EXERCISE DETAILS: In this exercise, retype exactly the lines from the start of the entries through the line bearing "## Funcionamento", leaving every picture out.

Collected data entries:
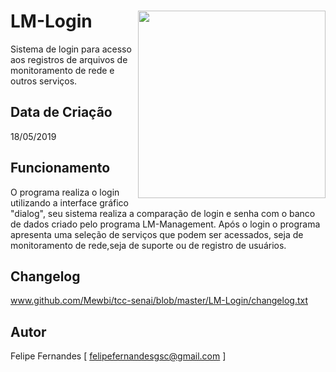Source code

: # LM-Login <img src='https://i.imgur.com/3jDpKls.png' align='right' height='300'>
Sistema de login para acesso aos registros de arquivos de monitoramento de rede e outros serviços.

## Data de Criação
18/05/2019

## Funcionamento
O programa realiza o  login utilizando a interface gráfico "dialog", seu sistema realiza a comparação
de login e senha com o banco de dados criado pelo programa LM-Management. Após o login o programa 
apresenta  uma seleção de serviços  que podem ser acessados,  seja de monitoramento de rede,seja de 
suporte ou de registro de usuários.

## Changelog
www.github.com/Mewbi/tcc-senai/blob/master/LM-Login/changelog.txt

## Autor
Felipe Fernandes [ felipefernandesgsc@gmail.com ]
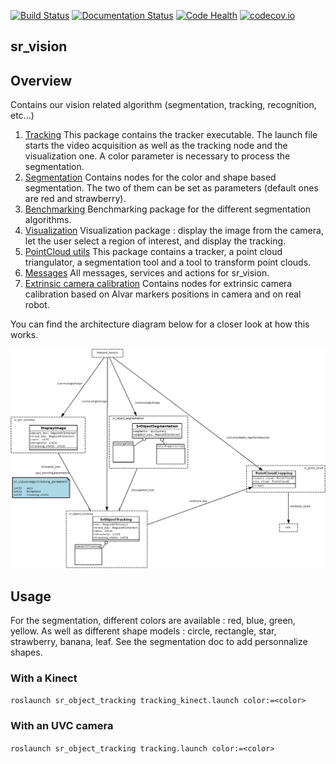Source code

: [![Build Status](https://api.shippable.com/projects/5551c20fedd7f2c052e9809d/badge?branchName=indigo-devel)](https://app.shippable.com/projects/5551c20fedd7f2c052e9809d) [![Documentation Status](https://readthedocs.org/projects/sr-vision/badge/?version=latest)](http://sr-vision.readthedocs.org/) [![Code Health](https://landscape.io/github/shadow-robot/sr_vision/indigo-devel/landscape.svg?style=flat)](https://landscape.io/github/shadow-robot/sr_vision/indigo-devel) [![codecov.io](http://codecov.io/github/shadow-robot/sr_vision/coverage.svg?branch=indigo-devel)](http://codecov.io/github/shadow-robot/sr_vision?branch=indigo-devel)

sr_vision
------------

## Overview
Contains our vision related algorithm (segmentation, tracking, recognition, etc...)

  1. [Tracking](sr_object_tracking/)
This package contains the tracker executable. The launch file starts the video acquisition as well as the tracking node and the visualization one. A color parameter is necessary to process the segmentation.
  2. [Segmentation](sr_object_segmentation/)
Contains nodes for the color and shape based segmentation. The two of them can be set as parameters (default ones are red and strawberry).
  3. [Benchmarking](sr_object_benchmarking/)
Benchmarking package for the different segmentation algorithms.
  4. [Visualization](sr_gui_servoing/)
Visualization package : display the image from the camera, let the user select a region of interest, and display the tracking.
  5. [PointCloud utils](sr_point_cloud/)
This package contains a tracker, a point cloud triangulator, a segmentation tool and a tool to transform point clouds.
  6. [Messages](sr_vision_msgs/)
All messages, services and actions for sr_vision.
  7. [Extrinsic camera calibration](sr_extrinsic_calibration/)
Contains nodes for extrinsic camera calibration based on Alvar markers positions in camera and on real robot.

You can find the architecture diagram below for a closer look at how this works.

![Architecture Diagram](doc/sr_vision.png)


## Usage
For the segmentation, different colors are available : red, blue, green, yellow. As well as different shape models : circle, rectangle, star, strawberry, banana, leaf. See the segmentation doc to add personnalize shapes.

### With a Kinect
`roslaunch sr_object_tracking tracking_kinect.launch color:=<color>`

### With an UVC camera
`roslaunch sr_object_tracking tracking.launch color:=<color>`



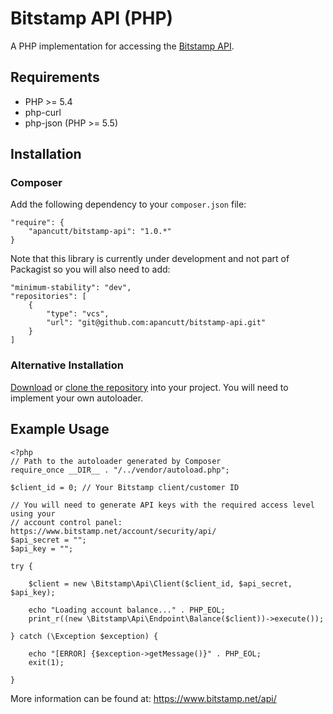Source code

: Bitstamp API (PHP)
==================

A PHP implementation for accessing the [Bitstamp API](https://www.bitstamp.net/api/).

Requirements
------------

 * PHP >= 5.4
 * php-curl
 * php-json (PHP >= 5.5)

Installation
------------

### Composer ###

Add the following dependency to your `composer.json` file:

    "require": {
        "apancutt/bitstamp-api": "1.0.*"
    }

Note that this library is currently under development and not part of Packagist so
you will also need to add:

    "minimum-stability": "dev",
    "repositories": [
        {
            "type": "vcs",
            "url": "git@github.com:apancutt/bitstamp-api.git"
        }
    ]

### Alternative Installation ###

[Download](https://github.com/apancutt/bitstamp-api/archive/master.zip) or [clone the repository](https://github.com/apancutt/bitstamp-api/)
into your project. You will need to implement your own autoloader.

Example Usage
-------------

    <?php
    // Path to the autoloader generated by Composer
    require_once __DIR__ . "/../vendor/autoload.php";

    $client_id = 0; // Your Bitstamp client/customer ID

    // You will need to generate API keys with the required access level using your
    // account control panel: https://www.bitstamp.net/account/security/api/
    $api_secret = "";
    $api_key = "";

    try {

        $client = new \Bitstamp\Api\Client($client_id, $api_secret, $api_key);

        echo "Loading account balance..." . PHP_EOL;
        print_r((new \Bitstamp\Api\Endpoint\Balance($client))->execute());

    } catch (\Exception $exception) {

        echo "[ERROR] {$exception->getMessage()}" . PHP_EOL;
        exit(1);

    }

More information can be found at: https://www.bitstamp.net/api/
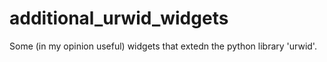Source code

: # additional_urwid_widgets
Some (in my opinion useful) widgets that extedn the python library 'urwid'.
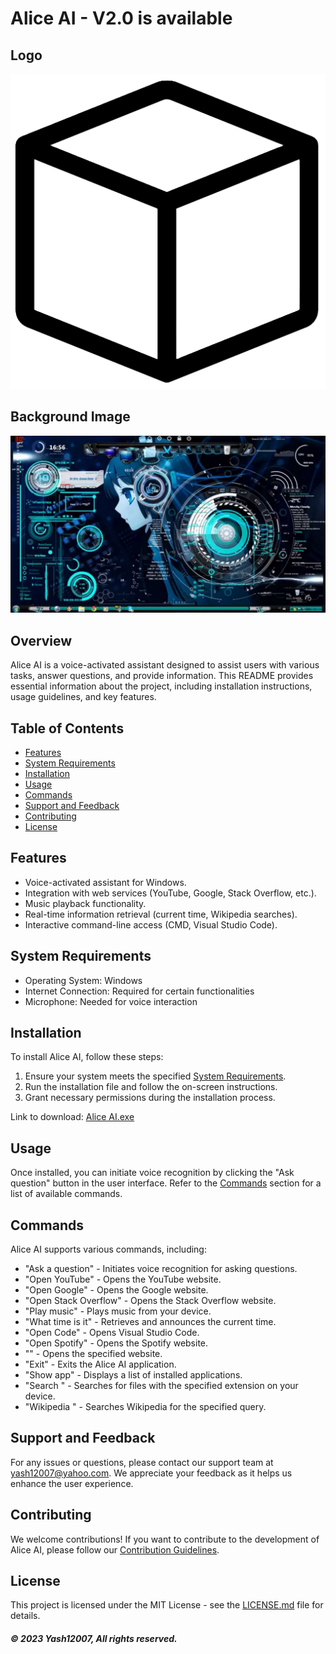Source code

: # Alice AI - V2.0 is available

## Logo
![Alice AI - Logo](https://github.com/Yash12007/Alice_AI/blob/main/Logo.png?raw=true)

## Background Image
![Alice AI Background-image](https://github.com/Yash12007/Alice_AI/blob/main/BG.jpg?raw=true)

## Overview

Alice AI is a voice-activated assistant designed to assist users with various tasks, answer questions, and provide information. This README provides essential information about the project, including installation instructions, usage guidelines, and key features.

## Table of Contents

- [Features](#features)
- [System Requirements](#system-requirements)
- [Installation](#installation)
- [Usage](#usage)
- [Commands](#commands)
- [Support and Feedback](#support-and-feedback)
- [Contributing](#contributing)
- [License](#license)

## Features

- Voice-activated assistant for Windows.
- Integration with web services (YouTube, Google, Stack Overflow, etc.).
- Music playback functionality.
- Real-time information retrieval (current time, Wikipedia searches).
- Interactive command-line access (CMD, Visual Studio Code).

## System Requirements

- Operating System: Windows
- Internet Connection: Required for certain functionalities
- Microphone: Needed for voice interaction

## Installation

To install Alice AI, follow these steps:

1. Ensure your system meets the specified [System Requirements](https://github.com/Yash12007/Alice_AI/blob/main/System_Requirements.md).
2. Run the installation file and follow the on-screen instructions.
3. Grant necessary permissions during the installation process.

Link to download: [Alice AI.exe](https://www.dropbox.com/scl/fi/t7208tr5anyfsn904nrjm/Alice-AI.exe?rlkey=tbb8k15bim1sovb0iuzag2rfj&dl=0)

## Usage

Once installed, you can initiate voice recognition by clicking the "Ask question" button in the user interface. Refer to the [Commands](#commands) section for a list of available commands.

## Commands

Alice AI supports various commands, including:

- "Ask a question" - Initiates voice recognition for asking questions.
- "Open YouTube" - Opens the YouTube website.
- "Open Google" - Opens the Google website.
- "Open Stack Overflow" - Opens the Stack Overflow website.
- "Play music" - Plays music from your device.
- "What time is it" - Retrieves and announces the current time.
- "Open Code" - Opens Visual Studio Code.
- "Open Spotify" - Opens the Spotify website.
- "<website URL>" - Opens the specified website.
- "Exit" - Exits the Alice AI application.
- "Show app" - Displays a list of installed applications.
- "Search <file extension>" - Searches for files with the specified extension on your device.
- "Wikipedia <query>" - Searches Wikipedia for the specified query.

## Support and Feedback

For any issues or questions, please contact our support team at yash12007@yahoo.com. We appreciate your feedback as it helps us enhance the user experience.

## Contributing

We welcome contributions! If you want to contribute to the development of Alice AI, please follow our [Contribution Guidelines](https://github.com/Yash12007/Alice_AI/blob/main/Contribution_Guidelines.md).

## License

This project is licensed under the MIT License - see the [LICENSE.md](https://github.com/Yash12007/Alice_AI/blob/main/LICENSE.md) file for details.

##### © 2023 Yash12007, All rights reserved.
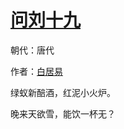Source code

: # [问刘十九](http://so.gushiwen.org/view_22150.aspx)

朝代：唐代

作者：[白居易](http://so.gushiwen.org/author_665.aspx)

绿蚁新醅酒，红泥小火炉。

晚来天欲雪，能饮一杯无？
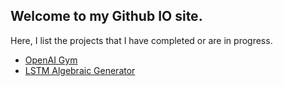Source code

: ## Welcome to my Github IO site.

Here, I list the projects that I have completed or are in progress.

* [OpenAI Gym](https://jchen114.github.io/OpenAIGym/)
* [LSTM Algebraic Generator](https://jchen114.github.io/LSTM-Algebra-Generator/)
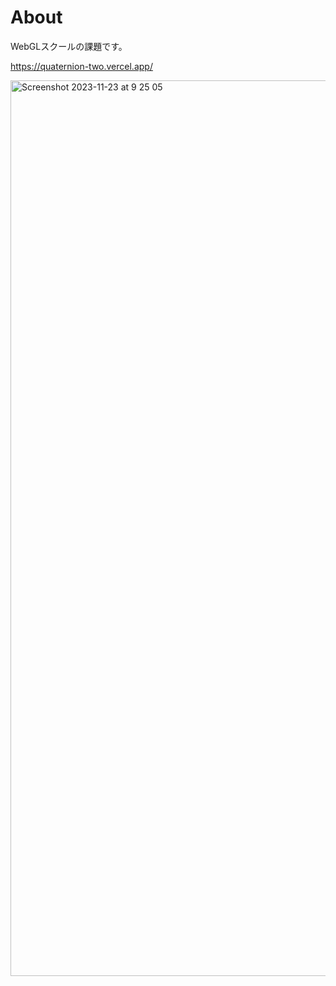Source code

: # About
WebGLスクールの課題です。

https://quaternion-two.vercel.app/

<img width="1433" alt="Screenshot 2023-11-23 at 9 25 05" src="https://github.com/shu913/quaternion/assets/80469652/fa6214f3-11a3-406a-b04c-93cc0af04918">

WRITTEN REPLY:
Source code

: # LM-Login <img src='https://i.imgur.com/3jDpKls.png' align='right' height='300'>
Sistema de login para acesso aos registros de arquivos de monitoramento de rede e outros serviços.

## Data de Criação
18/05/2019

## Funcionamento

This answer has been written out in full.